328 Titik Panas Sepanjang 2025, Terbanyak pada Bulan Juli

Ketua Tim Bidang Data dan Informasi BMKG Provinsi Jambi, Nabilatul Fikroh.-IST/JAMBI INDEPENDENT-Jambi Independent
JAMBI- Badan Meteorologi, Klimatologi, dan Geofisika (BMKG) Provinsi Jambi mencatat sebanyak 328 titik panas (hotspot) terpantau di wilayah Provinsi Jambi sejak awal Januari 2025 hingga Agustus 2025.
Adapun, angka tersebut menunjukkan sebaran titik panas yang cukup merata di sejumlah kabupaten/kota di Provinsi Jambi.
Ketua Tim Bidang Data dan Informasi BMKG Provinsi Jambi, Nabilatul Fikroh, mengatakan dari total hotspot tersebut, Kabupaten Sarolangun menjadi daerah dengan jumlah terbanyak, yakni 79 titik. Disusul Kabupaten Merangin sebanyak 69 titik, dan Muaro Jambi sebanyak 66 titik.
“Jumlah itu merupakan akumulasi sejak awal tahun hingga saat ini. Data harian terus kami update melalui pemantauan satelit,” kata Nabilatul, Senin, (25/8).
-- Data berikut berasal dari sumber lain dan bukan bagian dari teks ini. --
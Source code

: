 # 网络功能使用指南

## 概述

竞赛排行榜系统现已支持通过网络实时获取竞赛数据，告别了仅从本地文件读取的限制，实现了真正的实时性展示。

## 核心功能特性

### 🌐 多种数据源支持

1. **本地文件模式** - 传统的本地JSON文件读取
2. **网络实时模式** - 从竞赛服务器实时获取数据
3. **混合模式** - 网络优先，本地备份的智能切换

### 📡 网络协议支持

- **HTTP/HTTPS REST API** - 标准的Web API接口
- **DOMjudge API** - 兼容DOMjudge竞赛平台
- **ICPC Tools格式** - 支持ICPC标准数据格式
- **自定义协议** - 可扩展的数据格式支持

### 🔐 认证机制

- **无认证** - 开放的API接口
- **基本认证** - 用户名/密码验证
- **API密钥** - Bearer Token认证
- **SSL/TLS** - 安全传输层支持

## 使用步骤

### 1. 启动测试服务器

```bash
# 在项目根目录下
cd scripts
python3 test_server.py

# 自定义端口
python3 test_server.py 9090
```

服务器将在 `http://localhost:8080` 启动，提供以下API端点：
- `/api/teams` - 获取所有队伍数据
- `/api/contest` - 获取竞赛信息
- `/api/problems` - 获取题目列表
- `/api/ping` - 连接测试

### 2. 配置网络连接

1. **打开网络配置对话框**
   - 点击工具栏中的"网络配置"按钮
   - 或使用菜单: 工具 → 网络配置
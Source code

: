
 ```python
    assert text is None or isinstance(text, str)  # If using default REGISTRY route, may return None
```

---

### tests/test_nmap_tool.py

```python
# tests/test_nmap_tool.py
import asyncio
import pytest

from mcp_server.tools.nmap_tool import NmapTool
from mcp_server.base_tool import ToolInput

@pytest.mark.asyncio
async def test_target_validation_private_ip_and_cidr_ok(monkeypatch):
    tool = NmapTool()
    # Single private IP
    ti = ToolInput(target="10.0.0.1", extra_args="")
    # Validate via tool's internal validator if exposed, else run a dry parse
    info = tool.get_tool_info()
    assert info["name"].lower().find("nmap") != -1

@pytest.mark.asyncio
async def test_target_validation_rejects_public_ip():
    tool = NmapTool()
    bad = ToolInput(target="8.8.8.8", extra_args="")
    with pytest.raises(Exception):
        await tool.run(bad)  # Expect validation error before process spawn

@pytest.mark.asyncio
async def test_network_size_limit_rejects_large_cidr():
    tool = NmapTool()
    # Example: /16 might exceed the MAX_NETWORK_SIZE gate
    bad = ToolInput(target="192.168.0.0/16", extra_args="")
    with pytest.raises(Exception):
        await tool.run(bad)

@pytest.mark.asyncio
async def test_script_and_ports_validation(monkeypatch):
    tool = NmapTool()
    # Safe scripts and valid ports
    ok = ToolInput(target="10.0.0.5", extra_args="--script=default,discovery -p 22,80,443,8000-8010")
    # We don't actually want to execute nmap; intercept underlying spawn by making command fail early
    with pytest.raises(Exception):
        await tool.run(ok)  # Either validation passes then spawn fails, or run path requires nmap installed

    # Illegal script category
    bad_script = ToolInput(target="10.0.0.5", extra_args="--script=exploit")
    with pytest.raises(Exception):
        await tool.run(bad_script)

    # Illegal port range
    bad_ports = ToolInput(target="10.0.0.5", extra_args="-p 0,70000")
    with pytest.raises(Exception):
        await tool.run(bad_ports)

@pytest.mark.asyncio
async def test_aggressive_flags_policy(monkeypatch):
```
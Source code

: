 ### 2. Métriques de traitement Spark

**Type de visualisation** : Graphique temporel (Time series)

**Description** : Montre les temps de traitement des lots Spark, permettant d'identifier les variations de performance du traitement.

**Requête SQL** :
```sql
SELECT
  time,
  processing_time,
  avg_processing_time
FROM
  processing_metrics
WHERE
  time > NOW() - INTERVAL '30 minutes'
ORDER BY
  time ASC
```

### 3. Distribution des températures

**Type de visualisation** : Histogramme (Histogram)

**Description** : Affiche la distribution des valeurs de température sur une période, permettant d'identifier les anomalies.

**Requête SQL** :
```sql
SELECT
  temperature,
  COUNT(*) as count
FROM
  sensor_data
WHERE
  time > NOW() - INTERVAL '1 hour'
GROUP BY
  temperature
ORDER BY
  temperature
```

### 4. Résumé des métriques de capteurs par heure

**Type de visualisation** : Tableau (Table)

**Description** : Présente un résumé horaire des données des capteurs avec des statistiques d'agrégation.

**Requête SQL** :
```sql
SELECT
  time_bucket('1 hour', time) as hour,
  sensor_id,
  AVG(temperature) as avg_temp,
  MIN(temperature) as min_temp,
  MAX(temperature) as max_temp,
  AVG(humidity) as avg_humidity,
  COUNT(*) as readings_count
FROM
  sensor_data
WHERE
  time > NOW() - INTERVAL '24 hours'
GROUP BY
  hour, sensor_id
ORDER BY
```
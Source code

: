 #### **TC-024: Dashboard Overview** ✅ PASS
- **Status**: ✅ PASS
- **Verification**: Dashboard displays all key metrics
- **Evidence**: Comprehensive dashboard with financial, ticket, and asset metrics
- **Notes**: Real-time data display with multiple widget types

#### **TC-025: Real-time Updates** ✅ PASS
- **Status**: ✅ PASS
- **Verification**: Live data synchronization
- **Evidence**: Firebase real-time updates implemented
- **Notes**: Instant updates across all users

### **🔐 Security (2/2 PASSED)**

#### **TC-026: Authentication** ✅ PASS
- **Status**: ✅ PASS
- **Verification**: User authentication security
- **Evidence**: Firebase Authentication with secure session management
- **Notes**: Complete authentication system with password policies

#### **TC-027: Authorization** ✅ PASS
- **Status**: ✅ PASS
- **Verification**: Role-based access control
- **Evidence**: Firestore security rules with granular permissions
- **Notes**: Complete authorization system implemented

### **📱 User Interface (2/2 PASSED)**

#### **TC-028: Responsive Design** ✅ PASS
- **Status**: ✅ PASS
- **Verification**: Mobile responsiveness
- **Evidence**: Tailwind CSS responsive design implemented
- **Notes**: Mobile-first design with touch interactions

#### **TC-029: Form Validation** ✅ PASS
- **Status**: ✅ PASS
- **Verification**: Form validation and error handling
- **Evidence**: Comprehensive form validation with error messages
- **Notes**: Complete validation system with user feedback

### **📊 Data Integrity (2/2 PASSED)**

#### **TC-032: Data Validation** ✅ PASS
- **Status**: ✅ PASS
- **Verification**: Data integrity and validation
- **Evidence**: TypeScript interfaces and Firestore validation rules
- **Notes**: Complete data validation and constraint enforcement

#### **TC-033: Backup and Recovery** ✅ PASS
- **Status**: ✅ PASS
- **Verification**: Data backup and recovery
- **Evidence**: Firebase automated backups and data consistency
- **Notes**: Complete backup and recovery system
BACA JUGA:BPBD Batang Hari Ajukan Perpanjangan Status Siaga Karhutla Hingga Oktober 2025
BACA JUGA:Damkartan Kota Jambi Terima Motor Dinas dan Perlengkapan Evakuasi dari Walikota
Adapun, titik hotspot terbanyak terjadi pada Juli lalu dengan 148 titik. Sementara pada Agustus ini, jumlahnya menurun drastis menjadi 45 titik.
“Memang dibandingkan bulan sebelumnya, jumlah hotspot bulan ini sudah cukup menurun,” beber Nabilatul.
Sementara, penurunan jumlah hotspot pada Agustus dipengaruhi oleh curah hujan yang mulai meningkat di beberapa wilayah.
Meskipun Jambi masih berada dalam periode musim kemarau, namun aktivitas hujan sesekali terjadi sehingga berkontribusi menekan potensi kebakaran lahan.
“Beberapa hari terakhir ada hujan lokal dengan intensitas ringan hingga sedang, terutama di wilayah barat Jambi. Kondisi ini cukup membantu meredam kemunculan titik panas baru,” ujarnya.
Ia mengingatkan kepada masyarakat Jambi agar tidak lengah. Sebab, berdasarkan prakiraan cuaca, musim kemarau di Jambi diperkirakan masih berlangsung hingga akhir September.
“Kondisi atmosfer saat ini masih berpotensi memunculkan cuaca kering, sehingga risiko Karhutla tetap ada,” kata Nabilatul.
Lebih lanjut, ia menyoroti adanya sebagian besar titik panas yang muncul berada di kawasan rawan kebakaran hutan dan lahan gambut. Faktor manusia, seperti pembukaan lahan dengan cara membakar, masih menjadi pemicu utama.